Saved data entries
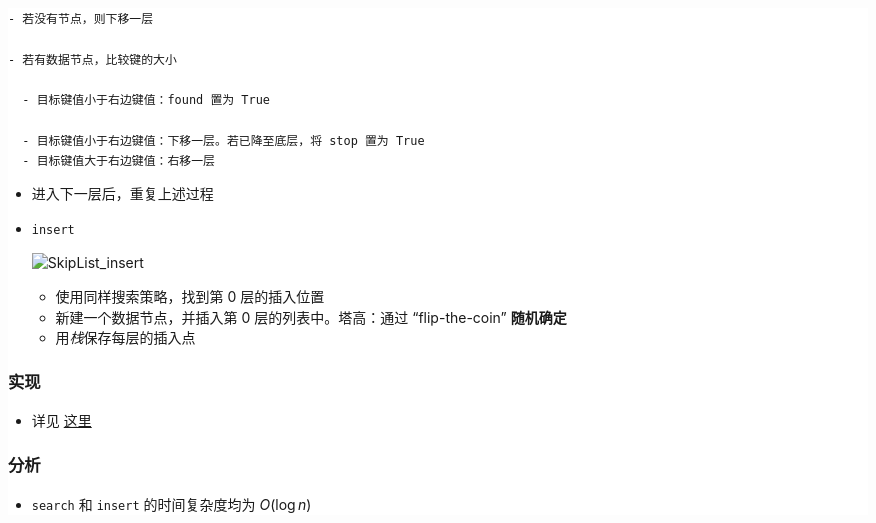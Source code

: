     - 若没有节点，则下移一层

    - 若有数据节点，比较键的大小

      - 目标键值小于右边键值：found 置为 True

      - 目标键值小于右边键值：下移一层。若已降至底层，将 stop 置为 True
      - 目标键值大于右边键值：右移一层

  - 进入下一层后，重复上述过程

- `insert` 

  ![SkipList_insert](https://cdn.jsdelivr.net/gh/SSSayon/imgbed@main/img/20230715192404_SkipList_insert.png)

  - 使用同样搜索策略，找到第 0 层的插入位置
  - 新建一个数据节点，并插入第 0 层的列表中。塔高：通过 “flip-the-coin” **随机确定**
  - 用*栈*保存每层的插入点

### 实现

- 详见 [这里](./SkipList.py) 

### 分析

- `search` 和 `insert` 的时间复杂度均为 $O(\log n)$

* * *

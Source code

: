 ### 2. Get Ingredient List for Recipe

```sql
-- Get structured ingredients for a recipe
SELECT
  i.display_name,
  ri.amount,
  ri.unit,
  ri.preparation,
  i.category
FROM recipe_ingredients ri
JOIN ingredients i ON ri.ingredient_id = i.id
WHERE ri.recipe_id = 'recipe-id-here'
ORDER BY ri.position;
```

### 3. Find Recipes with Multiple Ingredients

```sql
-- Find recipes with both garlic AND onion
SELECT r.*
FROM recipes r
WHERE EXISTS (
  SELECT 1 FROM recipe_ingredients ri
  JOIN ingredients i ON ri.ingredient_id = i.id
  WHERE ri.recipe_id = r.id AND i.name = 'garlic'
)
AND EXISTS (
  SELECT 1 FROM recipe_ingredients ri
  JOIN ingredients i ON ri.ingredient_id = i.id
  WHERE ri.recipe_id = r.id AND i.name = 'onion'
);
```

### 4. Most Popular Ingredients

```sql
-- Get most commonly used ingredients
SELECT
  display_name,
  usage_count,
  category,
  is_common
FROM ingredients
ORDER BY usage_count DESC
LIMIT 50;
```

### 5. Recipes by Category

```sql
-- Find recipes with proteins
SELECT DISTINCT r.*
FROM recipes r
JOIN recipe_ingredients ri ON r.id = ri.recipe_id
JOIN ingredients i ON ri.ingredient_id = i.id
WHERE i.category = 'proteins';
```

---

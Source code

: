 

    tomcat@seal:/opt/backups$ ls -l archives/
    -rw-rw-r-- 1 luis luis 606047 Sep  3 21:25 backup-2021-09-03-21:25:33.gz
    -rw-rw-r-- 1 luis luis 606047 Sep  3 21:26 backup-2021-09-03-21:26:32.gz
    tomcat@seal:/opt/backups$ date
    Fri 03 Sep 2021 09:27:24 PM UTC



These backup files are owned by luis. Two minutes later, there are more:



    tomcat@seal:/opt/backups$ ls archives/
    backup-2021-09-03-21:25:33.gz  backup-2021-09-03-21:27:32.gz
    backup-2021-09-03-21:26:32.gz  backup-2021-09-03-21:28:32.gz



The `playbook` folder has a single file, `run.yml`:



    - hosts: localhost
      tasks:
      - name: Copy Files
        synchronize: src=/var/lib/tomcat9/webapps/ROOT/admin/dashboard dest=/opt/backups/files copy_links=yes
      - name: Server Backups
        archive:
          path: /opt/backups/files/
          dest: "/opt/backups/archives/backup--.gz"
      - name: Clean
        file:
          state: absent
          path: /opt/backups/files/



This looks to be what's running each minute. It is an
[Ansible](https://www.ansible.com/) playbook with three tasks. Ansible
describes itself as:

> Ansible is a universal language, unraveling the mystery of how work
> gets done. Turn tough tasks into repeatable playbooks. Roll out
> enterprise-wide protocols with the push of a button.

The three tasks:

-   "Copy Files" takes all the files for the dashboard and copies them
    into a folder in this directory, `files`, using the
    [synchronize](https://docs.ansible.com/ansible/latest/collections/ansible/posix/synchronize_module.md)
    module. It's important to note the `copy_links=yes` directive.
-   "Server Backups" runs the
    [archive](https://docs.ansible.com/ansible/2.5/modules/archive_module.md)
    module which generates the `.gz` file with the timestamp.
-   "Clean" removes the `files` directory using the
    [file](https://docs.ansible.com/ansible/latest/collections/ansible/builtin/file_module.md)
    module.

→ Aim of the exercise:
Repeat word for word the lines above that run from the line containing "- 目标键值小于右边键值：found 置为 True" through the line containing "的时间复杂度均为 $O(\log n)$", both ends included, and nothing else.

→ Answer box:
      - 目标键值小于右边键值：found 置为 True

      - 目标键值小于右边键值：下移一层。若已降至底层，将 stop 置为 True
      - 目标键值大于右边键值：右移一层

  - 进入下一层后，重复上述过程

- `insert` 

  ![SkipList_insert](https://cdn.jsdelivr.net/gh/SSSayon/imgbed@main/img/20230715192404_SkipList_insert.png)

  - 使用同样搜索策略，找到第 0 层的插入位置
  - 新建一个数据节点，并插入第 0 层的列表中。塔高：通过 “flip-the-coin” **随机确定**
  - 用*栈*保存每层的插入点

### 实现

- 详见 [这里](./SkipList.py) 

### 分析

- `search` 和 `insert` 的时间复杂度均为 $O(\log n)$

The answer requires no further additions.